On June 30, 2009, the day Army Sgt. Bowe Bergdahl walked into captivity, American forces in Afghanistan had not allowed a single service member to fall into enemy hands.
Since July 1, 2009, the U.S. has not had a second prisoner of war in that country — a remarkable record, given it is America’s longest war against foes who seek hostages.
The war has lasted more than 12 years, replete with hundreds of close-in firefights, Taliban ambushes, surprise raids on isolated outposts and a smattering of helicopter crashes. Nearly 850,000 U.S. service members have deployed to the land of the Taliban and al Qaeda, a mountainous forbidden place where the Sept. 11, 2001, attacks were conceived and planned.

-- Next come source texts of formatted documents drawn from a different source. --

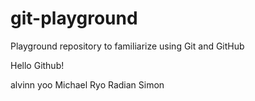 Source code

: # git-playground
Playground repository to familiarize using Git and GitHub

Hello Github!

alvinn yoo
Michael
Ryo
Radian
Simon
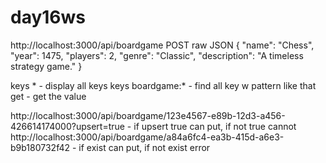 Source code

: # day16ws
http://localhost:3000/api/boardgame
POST
raw JSON
{
    "name": "Chess",
    "year": 1475,
    "players": 2,
    "genre": "Classic",
    "description": "A timeless strategy game."
}

keys * - display all keys
keys boardgame:* - find all key w pattern like that
get <redis key> - get the value

http://localhost:3000/api/boardgame/123e4567-e89b-12d3-a456-426614174000?upsert=true - if upsert true can put, if not true cannot
http://localhost:3000/api/boardgame/a84a6fc4-ea3b-415d-a6e3-b9b180732f42 - if exist can put, if not exist error

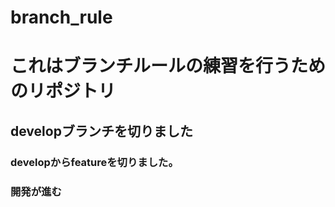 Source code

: # branch_rule

# これはブランチルールの練習を行うためのリポジトリ

## developブランチを切りました

### developからfeatureを切りました。
### 開発が進む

The Bergdahl release May 31 in exchange for five senior Taliban leaders highlights something not often talked about: For all of the setbacks in the long Afghanistan campaign, captured Americans have not been one of them. That is not to say the Taliban do not seek U.S. POWs for propaganda and, as seen in the Bergdahl swap, bargaining chips to free imprisoned comrades.
“The United States military has been a high-value target since the war began, and the Taliban has not been able to get their hands on our people for pretty basic reasons,” said retired Army Gen. John M. Keane, who has advised commanders in the Afghanistan War.
Those reasons include: use of overwhelming force, quick-reaction rescue teams, sophisticated intelligence and old-fashioned heroism.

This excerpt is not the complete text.